IIIT-H researchers teach machines to interpret emotions using films
HYDERABAD: Researchers at the International Institute of Information Technology, Hyderabad (IIIT-H) are teaching machines to recognise and interpret human emotions and mental states. This a part of the evolving field of affective computing.
With a new machine learning (ML) model that analyses emotions from complex movie scenes, researchers from the IIIT-H Centre for Visual Information Technology (CVIT) have taken artificial intelligence (AI) closer to the goal.
In a study, ‘How you feelin’? Learning emotions and mental states in movie scenes,’ primary author Dhruv Srivastava along with co-authors Aditya Kumar Singh and Prof. Makarand Tapaswi introduce an machine learning (ML) model that relies on a Transformer-based architecture to understand and label emotions not only for each movie character in the scene but also for the overall scene itself.
With cinema possessing a vast amount of emotional data mirroring the complexities that exist in everyday life, the research group embarked upon movies as their starting point. Unlike static images though, movies are extremely complex for machines to interpret.
To train their model, the team of researchers used an existing dataset of movie clips collected by Prof. Tapaswi in his previous work called MovieGraphs that provides detailed graph-based annotations of social situations depicted in movie scenes.

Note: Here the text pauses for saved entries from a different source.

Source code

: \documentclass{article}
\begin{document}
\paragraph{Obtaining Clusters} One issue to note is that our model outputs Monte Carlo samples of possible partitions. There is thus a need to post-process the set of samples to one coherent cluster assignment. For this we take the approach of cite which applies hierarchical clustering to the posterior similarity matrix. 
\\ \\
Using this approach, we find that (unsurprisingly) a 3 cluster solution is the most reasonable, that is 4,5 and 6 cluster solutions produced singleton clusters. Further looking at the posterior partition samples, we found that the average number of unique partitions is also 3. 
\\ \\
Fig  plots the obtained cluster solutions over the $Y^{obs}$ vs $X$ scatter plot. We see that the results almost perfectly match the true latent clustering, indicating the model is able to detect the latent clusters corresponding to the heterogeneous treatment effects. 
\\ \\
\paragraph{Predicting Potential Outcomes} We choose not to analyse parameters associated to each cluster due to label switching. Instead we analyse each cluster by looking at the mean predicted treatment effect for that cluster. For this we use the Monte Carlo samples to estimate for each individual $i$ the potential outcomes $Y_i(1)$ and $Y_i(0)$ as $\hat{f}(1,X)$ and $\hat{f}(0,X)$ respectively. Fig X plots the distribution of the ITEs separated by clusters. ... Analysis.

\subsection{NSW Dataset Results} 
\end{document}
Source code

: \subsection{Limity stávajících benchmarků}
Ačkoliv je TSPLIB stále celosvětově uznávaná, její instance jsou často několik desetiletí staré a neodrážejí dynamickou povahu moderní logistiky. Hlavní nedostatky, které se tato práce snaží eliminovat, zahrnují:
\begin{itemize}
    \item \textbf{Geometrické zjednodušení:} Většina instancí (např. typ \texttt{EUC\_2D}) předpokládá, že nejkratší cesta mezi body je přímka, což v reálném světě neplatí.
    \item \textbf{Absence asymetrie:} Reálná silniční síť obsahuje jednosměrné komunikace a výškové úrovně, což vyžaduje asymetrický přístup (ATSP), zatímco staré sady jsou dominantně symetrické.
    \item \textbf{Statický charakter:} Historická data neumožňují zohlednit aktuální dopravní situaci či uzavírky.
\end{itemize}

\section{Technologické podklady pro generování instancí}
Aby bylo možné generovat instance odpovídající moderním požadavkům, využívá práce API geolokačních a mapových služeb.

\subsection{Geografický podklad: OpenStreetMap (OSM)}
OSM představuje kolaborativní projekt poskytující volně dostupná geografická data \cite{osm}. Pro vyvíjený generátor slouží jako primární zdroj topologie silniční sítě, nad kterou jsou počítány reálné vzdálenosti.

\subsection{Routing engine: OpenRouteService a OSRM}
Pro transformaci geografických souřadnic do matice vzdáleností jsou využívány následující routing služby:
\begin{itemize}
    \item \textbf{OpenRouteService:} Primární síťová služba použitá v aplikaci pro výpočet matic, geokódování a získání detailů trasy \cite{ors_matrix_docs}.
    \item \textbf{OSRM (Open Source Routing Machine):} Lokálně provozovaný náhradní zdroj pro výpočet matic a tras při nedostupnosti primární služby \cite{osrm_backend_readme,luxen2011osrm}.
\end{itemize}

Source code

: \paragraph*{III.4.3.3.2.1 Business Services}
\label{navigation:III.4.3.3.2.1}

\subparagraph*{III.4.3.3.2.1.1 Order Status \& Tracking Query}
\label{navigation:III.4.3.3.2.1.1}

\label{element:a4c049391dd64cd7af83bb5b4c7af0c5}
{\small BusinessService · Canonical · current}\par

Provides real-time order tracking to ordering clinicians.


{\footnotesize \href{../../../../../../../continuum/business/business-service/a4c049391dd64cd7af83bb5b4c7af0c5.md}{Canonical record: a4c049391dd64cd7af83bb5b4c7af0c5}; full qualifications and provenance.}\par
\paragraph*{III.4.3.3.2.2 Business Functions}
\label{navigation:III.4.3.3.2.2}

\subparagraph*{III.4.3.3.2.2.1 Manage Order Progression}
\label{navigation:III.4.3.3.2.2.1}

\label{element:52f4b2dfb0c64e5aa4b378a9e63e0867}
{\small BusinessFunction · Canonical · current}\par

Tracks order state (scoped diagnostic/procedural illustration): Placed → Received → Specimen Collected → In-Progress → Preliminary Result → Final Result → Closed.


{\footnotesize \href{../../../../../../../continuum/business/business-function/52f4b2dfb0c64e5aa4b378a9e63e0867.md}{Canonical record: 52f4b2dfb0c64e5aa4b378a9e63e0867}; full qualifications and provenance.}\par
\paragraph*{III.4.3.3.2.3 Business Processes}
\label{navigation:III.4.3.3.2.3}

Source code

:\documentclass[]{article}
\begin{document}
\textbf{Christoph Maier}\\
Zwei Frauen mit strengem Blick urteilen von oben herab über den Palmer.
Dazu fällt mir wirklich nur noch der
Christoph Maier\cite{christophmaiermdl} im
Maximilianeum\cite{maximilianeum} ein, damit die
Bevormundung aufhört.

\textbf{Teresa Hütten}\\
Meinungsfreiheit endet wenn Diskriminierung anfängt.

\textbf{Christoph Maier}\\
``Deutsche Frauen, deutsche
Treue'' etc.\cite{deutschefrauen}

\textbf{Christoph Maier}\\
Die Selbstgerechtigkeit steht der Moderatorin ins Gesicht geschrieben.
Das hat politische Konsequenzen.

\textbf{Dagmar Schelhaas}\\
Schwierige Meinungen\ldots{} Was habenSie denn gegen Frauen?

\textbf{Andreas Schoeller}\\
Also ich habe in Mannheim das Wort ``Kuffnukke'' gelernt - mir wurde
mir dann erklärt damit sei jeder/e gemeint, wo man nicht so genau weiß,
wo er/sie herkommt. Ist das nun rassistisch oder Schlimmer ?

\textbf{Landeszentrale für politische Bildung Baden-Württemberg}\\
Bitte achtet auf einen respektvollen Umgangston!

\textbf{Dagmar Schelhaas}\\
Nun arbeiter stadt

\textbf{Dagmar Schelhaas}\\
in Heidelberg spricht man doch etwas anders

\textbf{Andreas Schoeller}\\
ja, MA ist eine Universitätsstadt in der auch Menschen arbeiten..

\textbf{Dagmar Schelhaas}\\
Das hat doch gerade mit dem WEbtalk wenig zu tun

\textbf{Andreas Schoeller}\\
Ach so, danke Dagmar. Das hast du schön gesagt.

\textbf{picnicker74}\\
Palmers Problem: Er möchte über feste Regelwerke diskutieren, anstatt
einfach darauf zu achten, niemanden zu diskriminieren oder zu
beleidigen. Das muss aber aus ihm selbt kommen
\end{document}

In effect, EmoTx was trained to accurately label emotions and mental states of characters in each scene through a 3-pronged process – one, by analysing the full video and the actions involved, two, by interpreting individual facial features of various characters and three, by extracting the subtitles that accompanied the dialogues in each scene.
The study has now been accepted for presentation at the 2023 Conference on Computer Vision and Pattern Recognition at Vancouver from June 18-23.